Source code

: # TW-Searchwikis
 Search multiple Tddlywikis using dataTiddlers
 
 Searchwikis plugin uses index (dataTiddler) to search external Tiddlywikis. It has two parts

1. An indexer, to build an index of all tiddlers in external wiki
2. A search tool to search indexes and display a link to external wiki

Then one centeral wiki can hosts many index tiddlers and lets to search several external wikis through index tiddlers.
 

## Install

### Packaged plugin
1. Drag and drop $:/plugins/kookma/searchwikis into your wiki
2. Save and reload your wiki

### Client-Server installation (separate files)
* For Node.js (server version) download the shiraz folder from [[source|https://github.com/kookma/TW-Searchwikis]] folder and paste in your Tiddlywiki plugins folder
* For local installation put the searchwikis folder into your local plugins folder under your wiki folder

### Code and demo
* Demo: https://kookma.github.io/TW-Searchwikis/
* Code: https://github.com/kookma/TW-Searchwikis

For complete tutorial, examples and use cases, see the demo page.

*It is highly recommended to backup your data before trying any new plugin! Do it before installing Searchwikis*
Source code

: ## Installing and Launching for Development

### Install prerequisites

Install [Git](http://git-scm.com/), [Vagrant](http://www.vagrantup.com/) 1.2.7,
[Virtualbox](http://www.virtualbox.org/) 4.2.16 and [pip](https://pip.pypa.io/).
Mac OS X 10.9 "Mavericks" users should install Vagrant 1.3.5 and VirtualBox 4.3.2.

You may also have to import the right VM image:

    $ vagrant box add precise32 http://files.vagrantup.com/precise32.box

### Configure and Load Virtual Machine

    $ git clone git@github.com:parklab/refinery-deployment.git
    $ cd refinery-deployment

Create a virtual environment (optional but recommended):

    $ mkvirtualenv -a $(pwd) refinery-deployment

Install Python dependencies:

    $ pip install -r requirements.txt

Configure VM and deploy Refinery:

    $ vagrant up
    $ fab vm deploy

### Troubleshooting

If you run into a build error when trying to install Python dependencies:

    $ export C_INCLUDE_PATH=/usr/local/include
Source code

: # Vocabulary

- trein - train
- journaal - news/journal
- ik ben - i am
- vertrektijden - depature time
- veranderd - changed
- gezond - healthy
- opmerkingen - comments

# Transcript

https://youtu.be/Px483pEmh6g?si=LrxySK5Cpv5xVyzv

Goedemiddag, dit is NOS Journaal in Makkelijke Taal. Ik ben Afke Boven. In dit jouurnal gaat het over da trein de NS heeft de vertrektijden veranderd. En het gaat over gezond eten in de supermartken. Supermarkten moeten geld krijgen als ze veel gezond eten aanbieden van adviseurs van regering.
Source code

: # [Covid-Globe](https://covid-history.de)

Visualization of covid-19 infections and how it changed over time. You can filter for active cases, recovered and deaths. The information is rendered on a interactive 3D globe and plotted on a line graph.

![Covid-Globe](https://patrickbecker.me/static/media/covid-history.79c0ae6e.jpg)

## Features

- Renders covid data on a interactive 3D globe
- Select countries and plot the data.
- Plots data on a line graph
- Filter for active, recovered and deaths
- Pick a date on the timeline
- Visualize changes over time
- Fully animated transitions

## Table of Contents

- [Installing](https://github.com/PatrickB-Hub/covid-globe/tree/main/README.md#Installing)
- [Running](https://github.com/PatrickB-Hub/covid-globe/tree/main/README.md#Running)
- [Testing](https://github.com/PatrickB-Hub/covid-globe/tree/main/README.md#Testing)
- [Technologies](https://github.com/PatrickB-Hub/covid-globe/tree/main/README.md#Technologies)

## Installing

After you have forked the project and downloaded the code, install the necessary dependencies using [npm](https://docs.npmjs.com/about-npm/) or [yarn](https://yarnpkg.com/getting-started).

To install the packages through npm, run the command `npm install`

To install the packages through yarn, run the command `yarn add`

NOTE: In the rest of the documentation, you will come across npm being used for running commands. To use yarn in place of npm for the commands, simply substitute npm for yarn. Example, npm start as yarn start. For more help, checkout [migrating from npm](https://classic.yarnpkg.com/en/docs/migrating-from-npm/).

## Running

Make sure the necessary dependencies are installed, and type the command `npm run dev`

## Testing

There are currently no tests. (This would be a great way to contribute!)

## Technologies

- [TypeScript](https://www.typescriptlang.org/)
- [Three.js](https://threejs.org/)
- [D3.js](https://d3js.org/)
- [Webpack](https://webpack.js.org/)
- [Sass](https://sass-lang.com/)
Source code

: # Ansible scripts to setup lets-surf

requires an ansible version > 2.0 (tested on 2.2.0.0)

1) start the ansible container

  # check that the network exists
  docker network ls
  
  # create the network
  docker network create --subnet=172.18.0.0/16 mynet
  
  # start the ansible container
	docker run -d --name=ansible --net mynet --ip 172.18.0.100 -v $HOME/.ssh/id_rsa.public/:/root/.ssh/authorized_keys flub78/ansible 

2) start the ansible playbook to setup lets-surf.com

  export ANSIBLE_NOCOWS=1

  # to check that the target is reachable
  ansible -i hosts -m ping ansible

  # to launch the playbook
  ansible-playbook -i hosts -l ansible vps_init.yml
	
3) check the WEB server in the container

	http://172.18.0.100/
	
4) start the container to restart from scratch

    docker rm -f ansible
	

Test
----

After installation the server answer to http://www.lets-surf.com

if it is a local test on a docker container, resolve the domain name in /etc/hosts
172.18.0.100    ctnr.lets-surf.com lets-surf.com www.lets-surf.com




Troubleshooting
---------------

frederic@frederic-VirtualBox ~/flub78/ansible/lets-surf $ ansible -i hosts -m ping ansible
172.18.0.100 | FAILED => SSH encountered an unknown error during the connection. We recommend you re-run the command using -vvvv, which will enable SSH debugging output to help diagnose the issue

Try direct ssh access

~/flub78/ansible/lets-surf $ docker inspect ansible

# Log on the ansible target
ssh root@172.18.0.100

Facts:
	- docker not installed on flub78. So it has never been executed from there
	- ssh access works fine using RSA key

━━━━━━━━━━━━━━━━━━━━

Using the records above, restate word for word the lines from the one with "Tiddlywiki plugins folder" through the one with "For complete tutorial, examples", both included.

Answer section —
* For Node.js (server version) download the shiraz folder from [[source|https://github.com/kookma/TW-Searchwikis]] folder and paste in your Tiddlywiki plugins folder
* For local installation put the searchwikis folder into your local plugins folder under your wiki folder

### Code and demo
* Demo: https://kookma.github.io/TW-Searchwikis/
* Code: https://github.com/kookma/TW-Searchwikis

For complete tutorial, examples and use cases, see the demo page.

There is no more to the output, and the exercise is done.